What does a physical therapist (PT) do? I wanted to address this, because I am not sure enough people know exactly what PTs can do to help. Our job is to reduce a client's pain and improve or restore full mobility through hands-on techniques, individualized exercise programs, and education to prevent or manage their condition. We work on everything from head to toe that is musculoskeletal in origin. Some of the most common problems include rotator cuff issues, and neck or back pain. Both acute, or chronic issues can both benefit from a proper treatment plan. Treatment often allows clients to avoid costly surgery or the need for prolonged use and side effects from pain medication. We promote life-long health benefits by promoting fitness or wellness oriented programs that allow you to be more active.
How do we do all of this? First off, we are highly-educated and licensed health care professionals. I went to Ithaca College for both undergraduate and graduate degrees, graduating with a Doctorate of physical therapy. Graduating from an accredited university is a prerequisite prior to sitting for an intensive state licensure exam that you must pass in order to practice. Then, one of the most important parts, we evaluate each client as an individual, gathering a history of their health and current symptoms. Evaluations typically start out similar to an interview delving into what is going on, how long it has been going on, what makes symptoms better or worse, etc.. We will then proceed to a systems review, palpate tissues and joints, screen strength, range of motion, and functional mobility. If problems are apparent, special tests can be performed, which allow a physical therapist to be able to confirm a diagnosis. For example tenderness to lateral or outer joint line of the knee alone has been shown to be very accurate in diagnosing meniscal injuries. Between the history and evaluation we are able to have a really good idea of the diagnosis without the need for MRI. After the area of dysfunction is determined then our education on tissues and their healing processes as well as medical conditions sets us apart in prescribing a specific and appropriate plan of care for each individual.
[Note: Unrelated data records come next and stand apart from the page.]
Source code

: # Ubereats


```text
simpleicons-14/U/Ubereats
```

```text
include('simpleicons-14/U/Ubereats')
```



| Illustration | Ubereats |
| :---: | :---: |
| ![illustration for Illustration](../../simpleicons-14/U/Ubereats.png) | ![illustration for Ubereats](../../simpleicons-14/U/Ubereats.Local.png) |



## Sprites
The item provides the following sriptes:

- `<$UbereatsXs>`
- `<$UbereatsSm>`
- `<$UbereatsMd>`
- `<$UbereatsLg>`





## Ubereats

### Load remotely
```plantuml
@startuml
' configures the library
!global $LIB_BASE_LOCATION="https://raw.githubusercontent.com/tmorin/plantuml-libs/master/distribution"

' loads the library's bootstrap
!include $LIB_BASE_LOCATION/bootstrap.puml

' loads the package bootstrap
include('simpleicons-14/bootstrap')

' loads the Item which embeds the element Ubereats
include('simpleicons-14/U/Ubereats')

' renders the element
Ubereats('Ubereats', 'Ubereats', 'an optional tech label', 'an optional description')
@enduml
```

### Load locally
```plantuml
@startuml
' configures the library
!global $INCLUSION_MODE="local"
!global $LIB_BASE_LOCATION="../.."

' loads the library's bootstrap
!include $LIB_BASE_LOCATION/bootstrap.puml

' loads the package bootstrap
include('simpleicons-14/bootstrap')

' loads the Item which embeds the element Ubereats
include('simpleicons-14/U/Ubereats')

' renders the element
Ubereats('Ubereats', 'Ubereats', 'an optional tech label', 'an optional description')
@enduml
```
Goals are set for each client's needs and desires so we can get them back to doing what they want. To stay on top of our game, it is required that physical therapists take continuing education classes every year, not only to maintain our license but to stay most current with new techniques and research.
Until now, physical therapists typically work in the hospital, nursing home, rehabilitation settings, in schools with children, outpatient clinics and with home health agencies. Pioneer PT introduces a new delivery of treatment via a mobile "outpatient" clinic that makes treatment easier and more private for the client, all while giving the best one-on-one care possible. No longer will you have to have the extra hassle to find a ride when you are unable to drive or take the extra time out of your day to travel to an outpatient setting. Pioneer PT travels to you whether your home, office, or wherever we deem fit. You also won't be crammed into an outpatient setting where you spend very little time with the actual physical therapist before being passed off to a technician who solely trained on the job. Clients will receive a full hour of one-on-one care with a doctor of physical therapy. Pioneer PT will fill the gaps where traditional delivery of care is lacking.
Hope to see some of you soon, so we can restore your movement and fuel your passions!
James Dulkerian, DPT
Active outdoorsman with an honest soul and a passion for health.